The Vermont brigadier spotted a flaw—a ravine containing the headwaters of Arthur’s Swamp as it flowed out of the Confederate lines. Thick woods covered the marshy ground throughout the winter, but the reshuffling of the picket lines opened this area to deforestation. Furthermore, the Confederates carelessly left gaps in the abatis obstructions to facilitate the movement of timber gathering wagons as well as easy passage for the pickets, who now manned a new line just a quarter mile in front of their main defenses. With the Union rifle pits now advanced half a mile in front of their own permanent entrenchments, the entire Sixth Corps now had ample room in between the two lines to form for a frontal assault. Grant spotted these vulnerabilities from the ground and earnestly beseeched his superiors to direct an attack against this weak spot.

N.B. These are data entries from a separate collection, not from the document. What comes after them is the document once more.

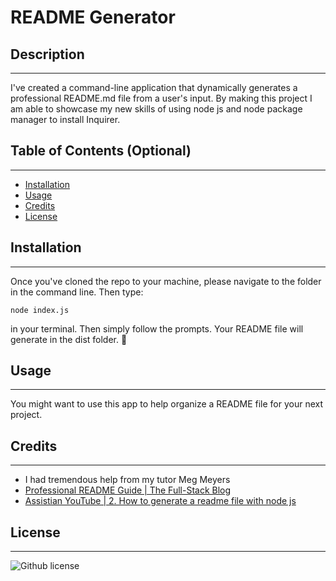 # README Generator

## Description
----

I've created a command-line application that dynamically generates a professional README.md file from a user's input. By making this project I am able to showcase my new skills of using node js and node package manager to install Inquirer.

## Table of Contents (Optional)
----

- [Installation](#installation)
- [Usage](#usage)
- [Credits](#credits)
- [License](#license)

## Installation
----

Once you've cloned the repo to your machine, please navigate to the folder in the command line. Then type:
  
``node index.js``
  
in your terminal. Then simply follow the prompts. Your README file will generate in the dist folder. 🙂


## Usage
----

You might want to use this app to help organize a README file for your next project.

## Credits
----

- I had tremendous help from my tutor Meg Meyers  
- [Professional README Guide | The Full-Stack Blog](https://coding-boot-camp.github.io/full-stack/github/professional-readme-guide)  
- [Assistian YouTube | 2. How to generate a readme file with node js](https://www.youtube.com/watch?v=OT63ATGrs5I&ab_channel=Assistian)  

## License
----

  ![Github license](https://img.shields.io/badge/license-MIT-pink.svg)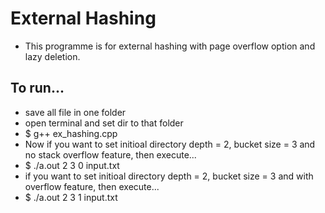 # External Hashing

* This programme is for external hashing with page overflow option and lazy deletion.

## To run...
* save all file in one folder
* open terminal and set dir to that folder
* $ g++ ex_hashing.cpp
* Now if you want to set initioal directory depth = 2, bucket size = 3 and no stack overflow feature, then execute...
* $ ./a.out 2 3 0 input.txt
* if you want to set initioal directory depth = 2, bucket size = 3 and with overflow feature, then execute...
* $ ./a.out 2 3 1 input.txt
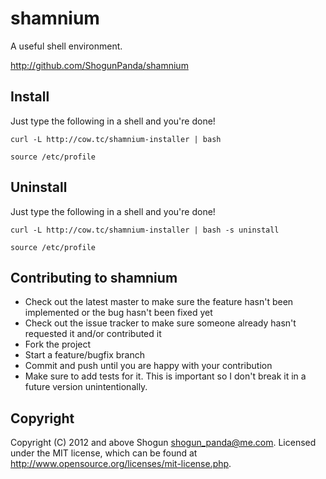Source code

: # shamnium

A useful shell environment.

http://github.com/ShogunPanda/shamnium

## Install

Just type the following in a shell and you're done!

`curl -L http://cow.tc/shamnium-installer | bash`

`source /etc/profile`

## Uninstall

Just type the following in a shell and you're done!

`curl -L http://cow.tc/shamnium-installer | bash -s uninstall`

`source /etc/profile`

## Contributing to shamnium
 
* Check out the latest master to make sure the feature hasn't been implemented or the bug hasn't been fixed yet
* Check out the issue tracker to make sure someone already hasn't requested it and/or contributed it
* Fork the project
* Start a feature/bugfix branch
* Commit and push until you are happy with your contribution
* Make sure to add tests for it. This is important so I don't break it in a future version unintentionally.

## Copyright

Copyright (C) 2012 and above Shogun <shogun_panda@me.com>.
Licensed under the MIT license, which can be found at http://www.opensource.org/licenses/mit-license.php.
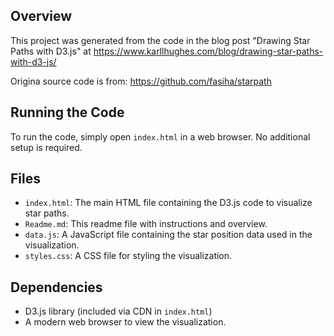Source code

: ## Overview
This project was generated from the code in the blog post "Drawing Star Paths with D3.js" at https://www.karllhughes.com/blog/drawing-star-paths-with-d3-js/

Origina source code is from: https://github.com/fasiha/starpath

## Running the Code
To run the code, simply open `index.html` in a web browser. No additional setup is required.

## Files
- `index.html`: The main HTML file containing the D3.js code to visualize star paths.
- `Readme.md`: This readme file with instructions and overview.
- `data.js`: A JavaScript file containing the star position data used in the visualization.
- `styles.css`: A CSS file for styling the visualization.
## Dependencies
- D3.js library (included via CDN in `index.html`)
- A modern web browser to view the visualization.
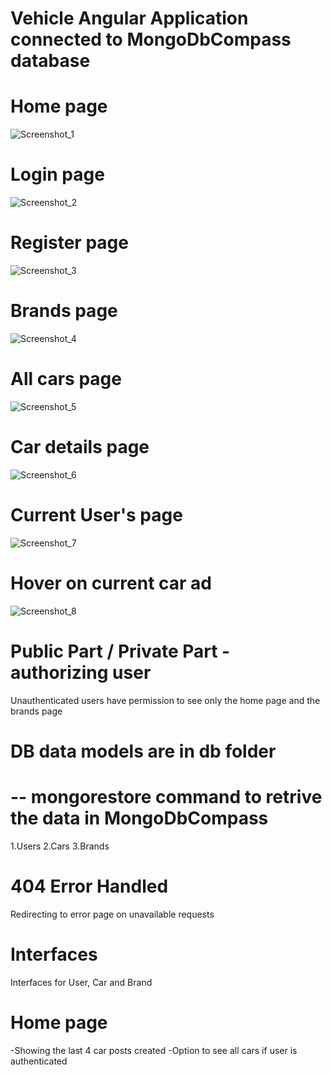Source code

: # Vehicle Angular Application connected to MongoDbCompass database 

# Home page
![Screenshot_1](https://github.com/user-attachments/assets/31768d16-829d-44d2-a345-b3a3bbdf8115)

# Login page
![Screenshot_2](https://github.com/user-attachments/assets/f84309ab-28f9-4005-8860-049573ffd8fc)

# Register page
![Screenshot_3](https://github.com/user-attachments/assets/db7d3560-fb19-4721-844c-07bda29ffdef)

# Brands page
![Screenshot_4](https://github.com/user-attachments/assets/18da3835-8da6-4858-8e97-843632290549)

# All cars page
![Screenshot_5](https://github.com/user-attachments/assets/712d3981-3171-446a-bc32-c6a2b82655fd)

# Car details page
![Screenshot_6](https://github.com/user-attachments/assets/c765b7b5-c1d8-4e73-b596-9cc4e298677f)

# Current User's page
![Screenshot_7](https://github.com/user-attachments/assets/1e386fd1-65f8-4377-a150-7b5796b378c3)

# Hover on current car ad
![Screenshot_8](https://github.com/user-attachments/assets/72091763-92e1-464b-b68b-6249958e2e15)

# Public Part / Private Part - authorizing user
Unauthenticated users have permission to see only the home page and the brands page

# DB data models are in db folder
# -- mongorestore command to retrive the data in MongoDbCompass
1.Users
2.Cars
3.Brands

# 404 Error Handled 
Redirecting to error page on unavailable requests

# Interfaces
Interfaces for User, Car and Brand

# Home page
-Showing the last 4 car posts created
-Option to see all cars if user is authenticated





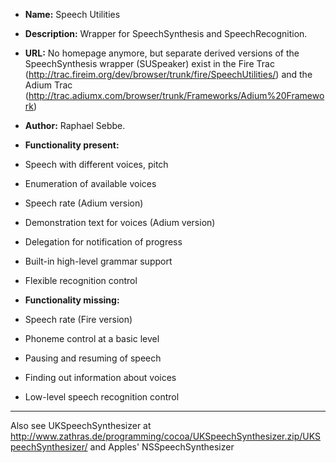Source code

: 


* **Name:** Speech Utilities
* **Description:** Wrapper for SpeechSynthesis and SpeechRecognition.
* **URL:** No homepage anymore, but separate derived versions of the SpeechSynthesis wrapper (SUSpeaker) exist in the Fire Trac (http://trac.fireim.org/dev/browser/trunk/fire/SpeechUtilities/) and the Adium Trac (http://trac.adiumx.com/browser/trunk/Frameworks/Adium%20Framework)

* **Author:** Raphael Sebbe.
* **Functionality present:** 
* Speech with different voices, pitch
* Enumeration of available voices
* Speech rate (Adium version)
* Demonstration text for voices (Adium version)
* Delegation for notification of progress
* Built-in high-level grammar support
* Flexible recognition control 
* **Functionality missing:** 
* Speech rate (Fire version)
* Phoneme control at a basic level
* Pausing and resuming of speech
* Finding out information about voices
* Low-level speech recognition control 


----

Also see UKSpeechSynthesizer at http://www.zathras.de/programming/cocoa/UKSpeechSynthesizer.zip/UKSpeechSynthesizer/
and Apples' NSSpeechSynthesizer
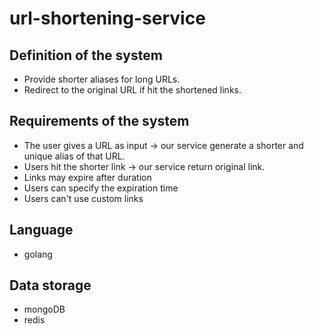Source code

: # url-shortening-service
## Definition of the system
- Provide shorter aliases for long URLs.
- Redirect to the original URL if hit the shortened links.

## Requirements of the system
- The user gives a URL as input -> our service generate a shorter and unique alias of that URL.
- Users hit the shorter link -> our service return original link.
- Links may expire after duration
- Users can specify the expiration time
- Users can't use custom links

## Language
- golang

## Data storage
- mongoDB
- redis
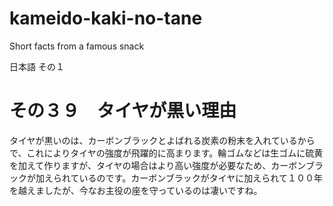 # kameido-kaki-no-tane
Short facts from a famous snack

日本語
その１

# その３９　タイヤが黒い理由
タイヤが黒いのは、カーボンブラックとよばれる炭素の粉末を入れているからで、これによりタイヤの強度が飛躍的に高まります。輪ゴムなどは生ゴムに硫黄を加えて作りますが、タイヤの場合はより高い強度が必要なため、カーボンブラックが加えられているのです。カーボンブラックがタイヤに加えられて１００年を越えましたが、今なお主役の座を守っているのは凄いですね。



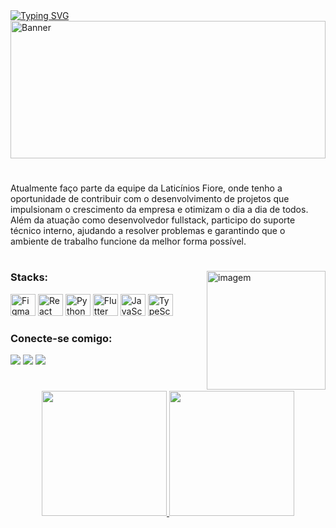 <div align="start">
  <a href="https://git.io/typing-svg">
     <img src="https://readme-typing-svg.herokuapp.com?font=Outfit&pause=1000&color=FFFFFFFF&center=false&vCenter=true&repeat=false&width=435&lines=Seja+bem-vindo+ao+meu+perfil!" alt="Typing SVG" />
  </a>
</div>

<img align="center" width="100%" height="220" alt="Banner" src="https://github.com/user-attachments/assets/d5cd6a8c-4d97-4a2b-8e51-975f3d4d543f" />

#

<p align="start">
   Atualmente faço parte da equipe da Laticínios Fiore, onde tenho a oportunidade de contribuir com o desenvolvimento de projetos que impulsionam o crescimento da empresa e otimizam o dia a dia de todos. Além da atuação como desenvolvedor fullstack, participo do suporte técnico interno, ajudando a resolver problemas e garantindo que o ambiente de trabalho funcione da melhor forma possível.
</p>  

#

<img align="right" height="190px" alt="imagem" src="https://github.com/user-attachments/assets/016201f9-6e11-4613-8a3d-c4efa76e0b83" />

<h3 align="left">Stacks:</h3>
<div align="left">
   <img alt="Figma" height="35" width="40" src="https://cdn.jsdelivr.net/gh/devicons/devicon/icons/figma/figma-original.svg">
   <img alt="React" height="35" width="40" src="https://cdn.jsdelivr.net/gh/devicons/devicon/icons/react/react-original.svg">  
   <img alt="Python" height="35" width="40" src="https://cdn.jsdelivr.net/gh/devicons/devicon@latest/icons/python/python-original.svg" />
   <img alt="Flutter" height="35" width="40" src="https://cdn.jsdelivr.net/gh/devicons/devicon/icons/flutter/flutter-original.svg"> 
   <img alt="JavaScript" height="35" width="40" src="https://cdn.jsdelivr.net/gh/devicons/devicon@latest/icons/javascript/javascript-original.svg"> 
   <img alt="TypeScript" height="35" width="40" src="https://cdn.jsdelivr.net/gh/devicons/devicon@latest/icons/typescript/typescript-original.svg"> 
</div>

<h3 align="left">Conecte-se comigo:</h3>
<a href="https://www.instagram.com/th.guasti/" target="_blank"><img src="https://img.shields.io/badge/-Instagram-%23E4405F?style=for-the-badge&logo=instagram&logoColor=white"></a>
<a href="mailto:thaslesouza@gmail.com"><img src="https://img.shields.io/badge/-Gmail-%23333?style=for-the-badge&logo=gmail&logoColor=white"></a>
<a href="https://www.linkedin.com/in/thales-de-souza-guasti-272722290/" target="_blank"><img src="https://img.shields.io/badge/-LinkedIn-%230077B5?style=for-the-badge&logo=linkedin&logoColor=white"></a> 
</div>

#

<div align="center">
   <a href="https://github.com/Th-Guasti">
   <img height="200em" src="https://github-readme-stats.vercel.app/api?username=Th-Guasti&show_icons=true&theme=dark&include_all_commits=true&count_private=true&text_color=FFFFFF&bg_color=1e1e1e&title_color=FFFFFF&icon_color=58a6ff&hide_border=true"/>
   <img height="200em" src="https://github-readme-stats.vercel.app/api/top-langs/?username=Th-Guasti&layout=compact&langs_count=7&theme=dark&text_color=FFFFFF&bg_color=1e1e1e&title_color=FFFFFF&hide_border=true"/>
</div>
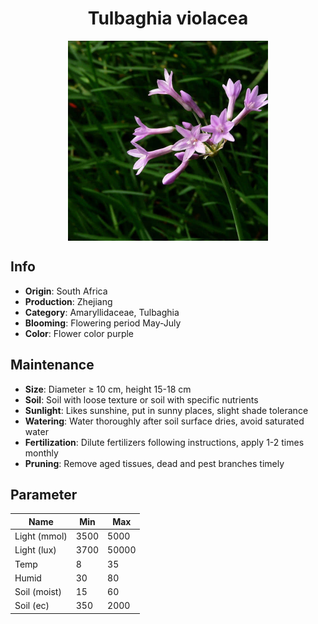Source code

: <h1 align='center'>Tulbaghia violacea</h1>
<p align="center">
    <img 
        align='center'
        width='320'
        src="../images/tulbaghia violacea.png" 
        alt='Tulbaghia violacea' />
</p>

## Info

 - **Origin**: South Africa
 - **Production**: Zhejiang
 - **Category**: Amaryllidaceae, Tulbaghia
 - **Blooming**: Flowering period May-July
 - **Color**: Flower color purple

## Maintenance

 - **Size**: Diameter ≥ 10 cm, height 15-18 cm
 - **Soil**: Soil with loose texture or soil with specific nutrients
 - **Sunlight**: Likes sunshine, put in sunny places, slight shade tolerance
 - **Watering**: Water thoroughly after soil surface dries, avoid saturated water
 - **Fertilization**: Dilute fertilizers following instructions, apply 1-2 times monthly
 - **Pruning**: Remove aged tissues, dead and pest branches timely

## Parameter

| Name         | Min  | Max   |
|--------------|------|-------|
| Light (mmol) | 3500 | 5000  |
| Light (lux)  | 3700 | 50000 |
| Temp         | 8    | 35    |
| Humid        | 30   | 80    |
| Soil (moist) | 15   | 60    |
| Soil (ec)    | 350  | 2000  |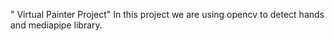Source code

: " Virtual Painter Project"
In this project we are using opencv to detect hands and mediapipe library.


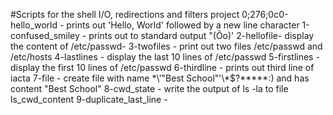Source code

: #Scripts for the shell I/O, redirections and filters project
0;276;0c0-hello_world - prints out 'Hello, World' followed by a new line character
1-confused_smiley - prints out to standard output "(Ôo)'
2-hellofile- display the content of /etc/passwd-
3-twofiles - print out two files /etc/passwd and /etc/hosts
4-lastlines - display the last 10 lines of /etc/passwd
5-firstlines - display the first 10 lines of /etc/passwd
6-thirdline - prints out third line of iacta
7-file -  create file with name \*\\'"Best School"\'\\*$\?\*\*\*\*\*:) and has content "Best School"
8-cwd_state - write the output of ls -la to file ls_cwd_content
9-duplicate_last_line -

After a few false starts and crossed wires, Wright prepared his men to assault the earthworks early in the morning on April 2. The corps commander implemented Lewis Grant’s plan with a few modifications. Confident that the men could easily reach the Confederate lines, so long as they did not give away their position in the darkness, he carefully drafted orders that took pains to preserve the element of surprise. Furthermore aware of the distinction between fully breaking the Confederate lines and simply breaching them temporarily, Wright provided clear secondary objectives for each brigade and solicited volunteers for a unique assignment. Captain George W. Adams led seventeen members of Battery G, 1st Rhode Island Light Artillery, who accompanied the attack with their firing implements to immediately use any captured cannons against possible counterattacks aiming to retake the position.[11]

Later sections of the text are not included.